Exercise objective:
All of the data below must be reproduced word for word, but without its images.

Record extracts:
★ ★ ★ ★ ★
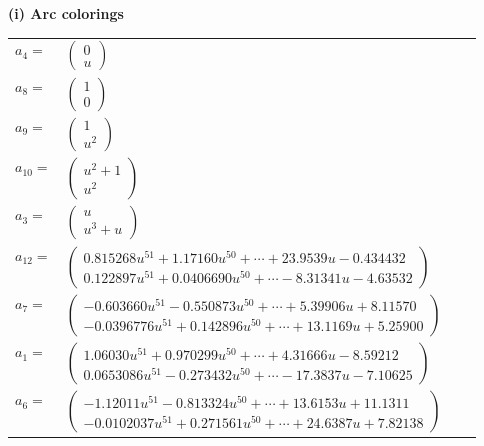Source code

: \documentclass[1p]{elsarticle_modified}
\theoremstyle{definition}
\begin{document}
\flushleft \textbf{(i) Arc colorings}\\
\begin{tabular}{m{7pt} m{180pt} m{7pt} m{180pt} }
\flushright $a_{4}=$&$\begin{pmatrix}0\\u\end{pmatrix}$ \\
\flushright $a_{8}=$&$\begin{pmatrix}1\\0\end{pmatrix}$ \\
\flushright $a_{9}=$&$\begin{pmatrix}1\\u^2\end{pmatrix}$ \\
\flushright $a_{10}=$&$\begin{pmatrix}u^2+1\\u^2\end{pmatrix}$ \\
\flushright $a_{3}=$&$\begin{pmatrix}u\\u^3+u\end{pmatrix}$ \\
\flushright $a_{12}=$&$\begin{pmatrix}0.815268 u^{51}+1.17160 u^{50}+\cdots+23.9539 u-0.434432\\0.122897 u^{51}+0.0406690 u^{50}+\cdots-8.31341 u-4.63532\end{pmatrix}$ \\
\flushright $a_{7}=$&$\begin{pmatrix}-0.603660 u^{51}-0.550873 u^{50}+\cdots+5.39906 u+8.11570\\-0.0396776 u^{51}+0.142896 u^{50}+\cdots+13.1169 u+5.25900\end{pmatrix}$ \\
\flushright $a_{1}=$&$\begin{pmatrix}1.06030 u^{51}+0.970299 u^{50}+\cdots+4.31666 u-8.59212\\0.0653086 u^{51}-0.273432 u^{50}+\cdots-17.3837 u-7.10625\end{pmatrix}$ \\
\flushright $a_{6}=$&$\begin{pmatrix}-1.12011 u^{51}-0.813324 u^{50}+\cdots+13.6153 u+11.1311\\-0.0102037 u^{51}+0.271561 u^{50}+\cdots+24.6387 u+7.82138\end{pmatrix}$ \\

\end{tabular}
\end{document}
★ ★ ★ ★ ★
Answer to this problem:
Source code

: \documentclass[1p]{elsarticle_modified}
\theoremstyle{definition}
\begin{document}
\flushleft \textbf{(i) Arc colorings}\\
\begin{tabular}{m{7pt} m{180pt} m{7pt} m{180pt} }
\flushright $a_{4}=$&$\begin{pmatrix}0\\u\end{pmatrix}$ \\
\flushright $a_{8}=$&$\begin{pmatrix}1\\0\end{pmatrix}$ \\
\flushright $a_{9}=$&$\begin{pmatrix}1\\u^2\end{pmatrix}$ \\
\flushright $a_{10}=$&$\begin{pmatrix}u^2+1\\u^2\end{pmatrix}$ \\
\flushright $a_{3}=$&$\begin{pmatrix}u\\u^3+u\end{pmatrix}$ \\
\flushright $a_{12}=$&$\begin{pmatrix}0.815268 u^{51}+1.17160 u^{50}+\cdots+23.9539 u-0.434432\\0.122897 u^{51}+0.0406690 u^{50}+\cdots-8.31341 u-4.63532\end{pmatrix}$ \\
\flushright $a_{7}=$&$\begin{pmatrix}-0.603660 u^{51}-0.550873 u^{50}+\cdots+5.39906 u+8.11570\\-0.0396776 u^{51}+0.142896 u^{50}+\cdots+13.1169 u+5.25900\end{pmatrix}$ \\
\flushright $a_{1}=$&$\begin{pmatrix}1.06030 u^{51}+0.970299 u^{50}+\cdots+4.31666 u-8.59212\\0.0653086 u^{51}-0.273432 u^{50}+\cdots-17.3837 u-7.10625\end{pmatrix}$ \\
\flushright $a_{6}=$&$\begin{pmatrix}-1.12011 u^{51}-0.813324 u^{50}+\cdots+13.6153 u+11.1311\\-0.0102037 u^{51}+0.271561 u^{50}+\cdots+24.6387 u+7.82138\end{pmatrix}$ \\

\end{tabular}
\end{document}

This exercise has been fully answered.